Monarch populations are declining for several reasons. This includes the loss of habitat in both their wintering grounds in Mexico, and their breeding or summer grounds across North America. Critically important has been the loss of milkweed plants which are the only plants the caterpillars can eat, and a vital part of the Monarch lifecycle. Milkweed is in decline partly due to the increased use of the chemical neonicotinoid in GMO crops which eliminates all “weeds” from agricultural fields. Traditionally milkweed was plentiful but the widespread use of these harmful and efficient chemicals is rapidly making milkweed disappear.
We think Hamilton can help! By planting monarch and pollinator-friendly plants in our public parks and around our homes, we can create important habitat refuges for this majestic species. At the same time we’ll be creating attractive and low-maintenance gardens!
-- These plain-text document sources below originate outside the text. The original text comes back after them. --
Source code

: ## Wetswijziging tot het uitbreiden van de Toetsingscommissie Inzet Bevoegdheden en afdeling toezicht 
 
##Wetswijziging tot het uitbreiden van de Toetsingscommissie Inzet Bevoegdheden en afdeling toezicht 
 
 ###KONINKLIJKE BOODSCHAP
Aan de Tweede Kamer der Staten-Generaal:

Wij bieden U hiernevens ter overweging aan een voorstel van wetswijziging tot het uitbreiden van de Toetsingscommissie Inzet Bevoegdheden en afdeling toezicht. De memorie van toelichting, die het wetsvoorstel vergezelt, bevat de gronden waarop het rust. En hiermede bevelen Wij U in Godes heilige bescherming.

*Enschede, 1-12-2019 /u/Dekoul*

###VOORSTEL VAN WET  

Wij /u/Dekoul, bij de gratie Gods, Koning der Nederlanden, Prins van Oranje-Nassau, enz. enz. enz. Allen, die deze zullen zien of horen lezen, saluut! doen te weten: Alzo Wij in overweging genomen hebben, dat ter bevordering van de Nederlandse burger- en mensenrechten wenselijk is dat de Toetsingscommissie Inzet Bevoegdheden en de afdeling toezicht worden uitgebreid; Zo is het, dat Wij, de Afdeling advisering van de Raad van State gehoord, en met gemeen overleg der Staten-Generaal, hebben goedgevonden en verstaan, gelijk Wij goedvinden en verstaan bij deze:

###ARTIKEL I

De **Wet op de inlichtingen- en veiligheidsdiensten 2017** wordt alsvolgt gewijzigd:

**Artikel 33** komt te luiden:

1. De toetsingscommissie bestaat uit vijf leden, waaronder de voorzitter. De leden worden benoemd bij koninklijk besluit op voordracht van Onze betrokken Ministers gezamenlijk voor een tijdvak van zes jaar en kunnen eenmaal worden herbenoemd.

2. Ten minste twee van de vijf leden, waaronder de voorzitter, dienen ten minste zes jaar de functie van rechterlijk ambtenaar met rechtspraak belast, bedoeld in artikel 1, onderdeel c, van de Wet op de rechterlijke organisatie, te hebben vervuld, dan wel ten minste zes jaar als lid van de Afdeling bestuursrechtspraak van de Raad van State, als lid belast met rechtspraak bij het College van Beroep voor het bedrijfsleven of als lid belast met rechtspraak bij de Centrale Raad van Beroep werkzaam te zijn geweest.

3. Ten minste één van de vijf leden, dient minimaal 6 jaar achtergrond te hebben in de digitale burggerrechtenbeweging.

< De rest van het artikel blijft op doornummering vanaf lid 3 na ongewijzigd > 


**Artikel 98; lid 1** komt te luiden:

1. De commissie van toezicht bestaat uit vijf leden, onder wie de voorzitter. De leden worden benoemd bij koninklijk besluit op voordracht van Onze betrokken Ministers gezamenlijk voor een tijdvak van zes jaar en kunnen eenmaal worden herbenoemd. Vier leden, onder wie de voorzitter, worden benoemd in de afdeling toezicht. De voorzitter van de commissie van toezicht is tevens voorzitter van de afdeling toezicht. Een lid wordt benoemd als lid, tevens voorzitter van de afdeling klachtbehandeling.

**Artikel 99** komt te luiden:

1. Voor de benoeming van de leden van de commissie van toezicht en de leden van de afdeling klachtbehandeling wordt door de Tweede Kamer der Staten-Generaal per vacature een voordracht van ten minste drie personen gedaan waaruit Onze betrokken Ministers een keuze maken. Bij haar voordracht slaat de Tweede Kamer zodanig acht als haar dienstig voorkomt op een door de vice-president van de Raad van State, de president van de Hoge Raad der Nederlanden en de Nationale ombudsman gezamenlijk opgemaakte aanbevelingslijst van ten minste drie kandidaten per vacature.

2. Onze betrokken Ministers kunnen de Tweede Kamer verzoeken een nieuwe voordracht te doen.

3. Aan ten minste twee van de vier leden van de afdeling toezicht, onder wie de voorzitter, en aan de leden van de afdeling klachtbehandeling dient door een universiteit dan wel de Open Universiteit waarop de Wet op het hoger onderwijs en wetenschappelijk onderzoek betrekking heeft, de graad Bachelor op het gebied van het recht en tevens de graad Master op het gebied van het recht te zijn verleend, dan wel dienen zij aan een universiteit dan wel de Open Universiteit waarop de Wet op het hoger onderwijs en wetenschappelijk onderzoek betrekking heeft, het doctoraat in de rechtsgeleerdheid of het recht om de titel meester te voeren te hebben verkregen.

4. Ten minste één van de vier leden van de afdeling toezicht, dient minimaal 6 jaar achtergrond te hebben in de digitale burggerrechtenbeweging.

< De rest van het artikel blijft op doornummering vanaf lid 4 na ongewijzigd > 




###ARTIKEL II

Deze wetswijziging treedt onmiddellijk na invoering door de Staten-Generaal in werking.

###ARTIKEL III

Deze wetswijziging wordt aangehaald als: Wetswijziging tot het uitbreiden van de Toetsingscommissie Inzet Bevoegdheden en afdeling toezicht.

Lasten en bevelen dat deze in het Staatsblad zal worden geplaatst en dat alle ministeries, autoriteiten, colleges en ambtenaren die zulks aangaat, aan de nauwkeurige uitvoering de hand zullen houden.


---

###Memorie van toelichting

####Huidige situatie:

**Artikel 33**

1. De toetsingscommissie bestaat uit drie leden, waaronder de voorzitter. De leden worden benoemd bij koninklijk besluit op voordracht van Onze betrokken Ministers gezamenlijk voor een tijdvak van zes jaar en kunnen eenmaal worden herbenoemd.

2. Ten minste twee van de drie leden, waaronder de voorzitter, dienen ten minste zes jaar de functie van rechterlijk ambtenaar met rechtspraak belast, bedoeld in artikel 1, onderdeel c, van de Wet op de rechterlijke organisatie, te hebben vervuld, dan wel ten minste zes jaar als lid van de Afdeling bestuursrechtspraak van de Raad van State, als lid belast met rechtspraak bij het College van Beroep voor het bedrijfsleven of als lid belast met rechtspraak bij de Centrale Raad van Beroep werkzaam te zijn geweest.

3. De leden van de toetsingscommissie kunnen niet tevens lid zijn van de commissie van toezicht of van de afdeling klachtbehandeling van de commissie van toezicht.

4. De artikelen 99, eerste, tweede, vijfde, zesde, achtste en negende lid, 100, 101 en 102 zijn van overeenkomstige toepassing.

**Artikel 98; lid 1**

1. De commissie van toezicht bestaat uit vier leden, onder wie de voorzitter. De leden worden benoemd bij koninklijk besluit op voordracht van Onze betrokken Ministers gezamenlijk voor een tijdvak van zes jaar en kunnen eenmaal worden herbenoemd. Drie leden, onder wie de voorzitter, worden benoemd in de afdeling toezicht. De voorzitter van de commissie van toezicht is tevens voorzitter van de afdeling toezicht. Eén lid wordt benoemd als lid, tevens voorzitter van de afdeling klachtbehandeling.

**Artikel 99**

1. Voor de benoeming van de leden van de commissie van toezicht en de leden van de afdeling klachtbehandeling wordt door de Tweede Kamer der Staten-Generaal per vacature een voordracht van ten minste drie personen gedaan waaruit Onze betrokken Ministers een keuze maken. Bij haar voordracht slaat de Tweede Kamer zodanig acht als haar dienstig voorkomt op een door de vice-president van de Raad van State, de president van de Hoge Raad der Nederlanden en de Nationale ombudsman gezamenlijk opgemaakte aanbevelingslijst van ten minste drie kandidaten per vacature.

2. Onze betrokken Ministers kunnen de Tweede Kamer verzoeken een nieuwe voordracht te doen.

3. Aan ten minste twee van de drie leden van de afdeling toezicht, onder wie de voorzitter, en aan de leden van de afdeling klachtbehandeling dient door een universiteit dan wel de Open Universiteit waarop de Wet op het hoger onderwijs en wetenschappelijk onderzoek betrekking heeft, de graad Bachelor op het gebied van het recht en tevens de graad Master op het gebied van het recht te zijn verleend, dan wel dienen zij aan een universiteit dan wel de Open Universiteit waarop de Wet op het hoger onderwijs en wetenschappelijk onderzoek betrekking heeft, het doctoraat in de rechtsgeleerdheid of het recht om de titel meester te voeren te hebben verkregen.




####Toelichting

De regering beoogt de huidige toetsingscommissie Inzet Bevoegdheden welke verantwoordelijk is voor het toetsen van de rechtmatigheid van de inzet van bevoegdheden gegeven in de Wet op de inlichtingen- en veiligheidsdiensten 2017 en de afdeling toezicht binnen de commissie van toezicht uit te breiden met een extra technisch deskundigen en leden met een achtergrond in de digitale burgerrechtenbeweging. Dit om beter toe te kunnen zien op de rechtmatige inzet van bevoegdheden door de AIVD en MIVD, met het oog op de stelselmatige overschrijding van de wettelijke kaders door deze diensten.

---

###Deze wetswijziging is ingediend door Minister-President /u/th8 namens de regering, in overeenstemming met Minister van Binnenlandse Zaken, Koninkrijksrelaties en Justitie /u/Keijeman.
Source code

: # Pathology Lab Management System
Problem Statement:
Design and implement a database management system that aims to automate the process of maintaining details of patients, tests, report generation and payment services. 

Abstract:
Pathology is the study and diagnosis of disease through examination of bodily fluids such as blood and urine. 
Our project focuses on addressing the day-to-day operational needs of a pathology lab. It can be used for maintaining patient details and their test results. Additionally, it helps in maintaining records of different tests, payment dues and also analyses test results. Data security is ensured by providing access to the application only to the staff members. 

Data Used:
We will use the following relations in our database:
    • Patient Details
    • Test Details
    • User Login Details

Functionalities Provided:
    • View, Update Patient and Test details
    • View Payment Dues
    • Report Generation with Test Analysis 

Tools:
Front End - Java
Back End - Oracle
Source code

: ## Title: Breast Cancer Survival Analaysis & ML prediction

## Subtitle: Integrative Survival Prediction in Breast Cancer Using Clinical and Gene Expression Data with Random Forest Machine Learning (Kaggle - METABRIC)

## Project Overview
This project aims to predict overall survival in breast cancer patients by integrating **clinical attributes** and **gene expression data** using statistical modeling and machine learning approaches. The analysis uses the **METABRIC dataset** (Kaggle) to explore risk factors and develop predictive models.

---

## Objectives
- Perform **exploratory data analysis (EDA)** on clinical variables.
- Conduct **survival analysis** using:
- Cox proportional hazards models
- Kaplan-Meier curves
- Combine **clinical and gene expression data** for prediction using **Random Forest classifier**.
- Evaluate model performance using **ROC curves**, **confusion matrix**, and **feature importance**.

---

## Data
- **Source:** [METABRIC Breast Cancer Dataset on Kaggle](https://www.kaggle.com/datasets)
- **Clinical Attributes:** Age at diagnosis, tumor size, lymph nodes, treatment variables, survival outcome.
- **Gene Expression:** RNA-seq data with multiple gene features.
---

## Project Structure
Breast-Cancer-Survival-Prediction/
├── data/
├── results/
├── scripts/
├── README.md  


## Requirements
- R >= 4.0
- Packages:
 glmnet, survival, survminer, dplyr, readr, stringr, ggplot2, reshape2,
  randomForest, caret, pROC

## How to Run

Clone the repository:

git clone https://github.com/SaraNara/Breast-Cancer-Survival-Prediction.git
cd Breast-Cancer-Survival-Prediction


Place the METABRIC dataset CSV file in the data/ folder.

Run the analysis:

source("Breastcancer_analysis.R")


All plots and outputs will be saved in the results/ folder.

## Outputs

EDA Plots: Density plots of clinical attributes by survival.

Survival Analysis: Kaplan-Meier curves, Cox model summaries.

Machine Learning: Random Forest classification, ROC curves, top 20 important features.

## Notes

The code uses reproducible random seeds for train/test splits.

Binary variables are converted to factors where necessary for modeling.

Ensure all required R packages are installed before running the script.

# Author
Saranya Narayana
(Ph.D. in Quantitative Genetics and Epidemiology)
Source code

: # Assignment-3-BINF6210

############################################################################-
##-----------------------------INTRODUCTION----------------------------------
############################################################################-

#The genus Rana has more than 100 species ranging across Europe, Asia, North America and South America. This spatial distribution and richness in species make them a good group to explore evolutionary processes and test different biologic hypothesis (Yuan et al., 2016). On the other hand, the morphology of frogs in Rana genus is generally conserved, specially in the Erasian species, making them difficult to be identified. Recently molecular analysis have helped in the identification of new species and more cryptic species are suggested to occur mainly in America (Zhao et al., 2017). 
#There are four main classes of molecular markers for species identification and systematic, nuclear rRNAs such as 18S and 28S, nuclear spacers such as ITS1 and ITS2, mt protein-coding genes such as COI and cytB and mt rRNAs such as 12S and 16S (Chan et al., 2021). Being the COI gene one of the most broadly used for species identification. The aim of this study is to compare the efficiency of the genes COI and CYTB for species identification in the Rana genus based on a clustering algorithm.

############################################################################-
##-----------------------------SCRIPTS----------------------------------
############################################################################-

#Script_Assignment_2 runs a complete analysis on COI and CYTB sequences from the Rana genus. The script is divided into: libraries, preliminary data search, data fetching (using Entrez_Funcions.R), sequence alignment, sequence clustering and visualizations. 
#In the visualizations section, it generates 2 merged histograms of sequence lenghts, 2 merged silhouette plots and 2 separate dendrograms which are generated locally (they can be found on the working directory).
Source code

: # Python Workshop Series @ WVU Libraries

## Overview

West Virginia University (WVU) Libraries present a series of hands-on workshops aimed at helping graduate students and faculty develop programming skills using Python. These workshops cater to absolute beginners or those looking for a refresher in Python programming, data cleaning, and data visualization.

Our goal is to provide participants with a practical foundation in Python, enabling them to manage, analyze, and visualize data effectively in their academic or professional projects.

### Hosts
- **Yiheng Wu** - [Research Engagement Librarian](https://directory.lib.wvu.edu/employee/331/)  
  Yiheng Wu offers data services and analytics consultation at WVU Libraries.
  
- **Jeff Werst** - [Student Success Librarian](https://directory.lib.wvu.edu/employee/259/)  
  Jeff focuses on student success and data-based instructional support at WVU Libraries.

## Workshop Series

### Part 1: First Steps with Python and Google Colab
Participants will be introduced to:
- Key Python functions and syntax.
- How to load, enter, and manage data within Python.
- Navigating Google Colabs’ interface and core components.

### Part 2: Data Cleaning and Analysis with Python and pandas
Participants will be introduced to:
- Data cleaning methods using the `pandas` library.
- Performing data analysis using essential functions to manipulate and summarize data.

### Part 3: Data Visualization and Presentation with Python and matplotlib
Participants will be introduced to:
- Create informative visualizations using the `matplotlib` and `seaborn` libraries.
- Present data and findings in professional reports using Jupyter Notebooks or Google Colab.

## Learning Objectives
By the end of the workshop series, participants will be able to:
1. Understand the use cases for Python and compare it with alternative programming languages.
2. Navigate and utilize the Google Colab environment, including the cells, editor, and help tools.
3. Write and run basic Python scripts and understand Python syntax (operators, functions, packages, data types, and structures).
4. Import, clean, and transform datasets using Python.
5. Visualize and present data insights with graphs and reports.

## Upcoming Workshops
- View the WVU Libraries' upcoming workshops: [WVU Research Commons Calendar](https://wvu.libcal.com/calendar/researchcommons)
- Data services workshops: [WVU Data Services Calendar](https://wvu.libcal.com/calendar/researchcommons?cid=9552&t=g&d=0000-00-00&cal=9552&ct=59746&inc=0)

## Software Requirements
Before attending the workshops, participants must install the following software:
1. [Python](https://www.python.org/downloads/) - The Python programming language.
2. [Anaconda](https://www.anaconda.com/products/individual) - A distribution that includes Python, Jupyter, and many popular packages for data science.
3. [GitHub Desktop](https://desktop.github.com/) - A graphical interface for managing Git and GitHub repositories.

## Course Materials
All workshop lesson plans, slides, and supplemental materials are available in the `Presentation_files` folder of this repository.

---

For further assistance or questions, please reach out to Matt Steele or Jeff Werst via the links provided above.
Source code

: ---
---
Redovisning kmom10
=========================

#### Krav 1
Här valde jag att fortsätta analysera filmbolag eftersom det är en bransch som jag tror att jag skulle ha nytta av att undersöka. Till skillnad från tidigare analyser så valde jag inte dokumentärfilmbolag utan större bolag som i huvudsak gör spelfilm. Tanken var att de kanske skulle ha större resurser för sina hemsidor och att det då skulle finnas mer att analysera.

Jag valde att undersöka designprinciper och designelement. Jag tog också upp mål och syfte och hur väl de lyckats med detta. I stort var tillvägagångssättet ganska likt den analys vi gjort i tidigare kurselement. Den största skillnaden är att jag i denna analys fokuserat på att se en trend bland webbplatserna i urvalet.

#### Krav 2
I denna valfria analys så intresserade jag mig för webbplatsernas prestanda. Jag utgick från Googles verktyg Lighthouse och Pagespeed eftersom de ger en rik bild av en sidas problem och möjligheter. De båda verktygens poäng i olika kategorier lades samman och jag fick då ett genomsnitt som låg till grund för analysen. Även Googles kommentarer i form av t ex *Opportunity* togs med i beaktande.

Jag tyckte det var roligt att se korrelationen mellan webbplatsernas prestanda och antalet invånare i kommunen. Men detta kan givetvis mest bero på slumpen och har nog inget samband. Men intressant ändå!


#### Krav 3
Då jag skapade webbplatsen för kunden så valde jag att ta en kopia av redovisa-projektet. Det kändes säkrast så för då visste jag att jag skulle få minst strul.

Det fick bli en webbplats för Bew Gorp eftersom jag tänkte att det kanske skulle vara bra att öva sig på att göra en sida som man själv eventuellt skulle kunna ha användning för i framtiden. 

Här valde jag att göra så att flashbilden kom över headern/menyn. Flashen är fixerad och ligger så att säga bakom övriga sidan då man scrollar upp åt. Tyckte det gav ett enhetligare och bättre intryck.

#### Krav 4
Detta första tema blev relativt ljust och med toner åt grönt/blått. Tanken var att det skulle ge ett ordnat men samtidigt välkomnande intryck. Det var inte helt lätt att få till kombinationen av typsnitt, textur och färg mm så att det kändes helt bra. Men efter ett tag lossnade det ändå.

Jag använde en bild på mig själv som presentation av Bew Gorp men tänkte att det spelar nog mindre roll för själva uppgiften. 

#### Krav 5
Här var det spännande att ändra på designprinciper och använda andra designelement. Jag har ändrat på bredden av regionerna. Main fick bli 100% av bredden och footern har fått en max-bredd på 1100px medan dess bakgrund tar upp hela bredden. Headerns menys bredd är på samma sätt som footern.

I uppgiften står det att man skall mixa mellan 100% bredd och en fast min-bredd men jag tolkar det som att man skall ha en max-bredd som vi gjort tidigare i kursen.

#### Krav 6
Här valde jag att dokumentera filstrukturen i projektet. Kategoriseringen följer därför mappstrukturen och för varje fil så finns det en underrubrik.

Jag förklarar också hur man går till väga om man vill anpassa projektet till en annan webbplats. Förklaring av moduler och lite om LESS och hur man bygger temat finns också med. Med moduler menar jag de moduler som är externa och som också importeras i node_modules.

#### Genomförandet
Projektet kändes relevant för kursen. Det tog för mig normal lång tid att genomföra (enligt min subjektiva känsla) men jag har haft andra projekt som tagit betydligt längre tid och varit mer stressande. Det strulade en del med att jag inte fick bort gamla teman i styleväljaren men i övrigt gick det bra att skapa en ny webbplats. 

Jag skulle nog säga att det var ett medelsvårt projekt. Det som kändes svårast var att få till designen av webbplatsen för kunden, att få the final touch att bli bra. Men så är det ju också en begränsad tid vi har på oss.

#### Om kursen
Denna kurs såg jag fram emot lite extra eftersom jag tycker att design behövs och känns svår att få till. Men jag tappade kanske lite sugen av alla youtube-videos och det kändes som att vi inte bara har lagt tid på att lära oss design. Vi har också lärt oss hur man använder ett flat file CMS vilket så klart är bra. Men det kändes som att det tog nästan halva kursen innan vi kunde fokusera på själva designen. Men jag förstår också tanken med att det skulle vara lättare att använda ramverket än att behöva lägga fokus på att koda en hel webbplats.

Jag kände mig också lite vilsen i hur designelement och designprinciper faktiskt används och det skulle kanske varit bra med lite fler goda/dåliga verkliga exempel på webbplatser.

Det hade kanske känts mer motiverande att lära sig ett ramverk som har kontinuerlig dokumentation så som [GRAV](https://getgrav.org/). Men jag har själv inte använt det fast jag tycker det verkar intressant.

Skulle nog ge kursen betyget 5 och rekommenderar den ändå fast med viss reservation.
Thanks to funding support from the Hamilton Community Foundation’s Edith H. Turner Fund, the Hamilton Naturalists’ Club (HNC) and Environment Hamilton (EH) are partnering to create Monarch & pollinator habitat across Hamilton. We know that many people want to help Monarchs and have made packets of native seeds which can be used to create new Monarch habitats. With all of us working together we can make Hamilton a refuge for Monarch butterflies!
Over the next few months we’ll be working with schools, community groups, neighbourhood associations and the City to hold workshops about how to create Monarch-friendly gardens. We’ll be using native plants which are suited to the area and which need little maintenance once established. Many of these plants can fit within existing gardens and will attract many butterflies which will add even more colour to gardens!